On Monday, Yerevan, Armenia logged 42 Celsius - that's the capital's highest temperature in the month of July, and tied with the city's highest-ever. Cities all across Russia's southern frontier felt record heat as well.

And on 28 June, the city of Quriyat, Oman, posted the hottest low temperature ever recorded in the entire world:  42.6 Celsius.

It's highly unusual for high temperature records to be set all around the world in the space of a few days.  But these are on top of the other highly unusual events that have been unfolding for 15 months. 

In April, Pakistan posted the hottest temperature ever observed on Earth during that month: 50.2 C degrees.  And that came less than a year after Pakistan set the record for the highest temperature ever recorded in the month of May, 53.5 Celsius.
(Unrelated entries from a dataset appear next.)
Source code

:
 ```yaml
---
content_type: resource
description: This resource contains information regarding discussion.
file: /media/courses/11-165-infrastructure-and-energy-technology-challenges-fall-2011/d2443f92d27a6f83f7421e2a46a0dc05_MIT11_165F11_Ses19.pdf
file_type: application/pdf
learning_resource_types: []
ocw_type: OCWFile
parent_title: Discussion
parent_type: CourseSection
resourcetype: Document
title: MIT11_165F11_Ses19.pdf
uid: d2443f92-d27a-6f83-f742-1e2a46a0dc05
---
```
In September of last year, San Francisco's ordinary cool fog was burned away by 41 C degree heat; a month later, the Southern California desert logged 42.2 C degrees, the first time that sort of warmth was felt so late in the year.

And these are only a small sampling of the records set as greenhouse gas concentrations increase because of human activity, and the mercury rises accordingly.  It's happening in real time and the numbers are getting scratched out and replace with higher ones all the time.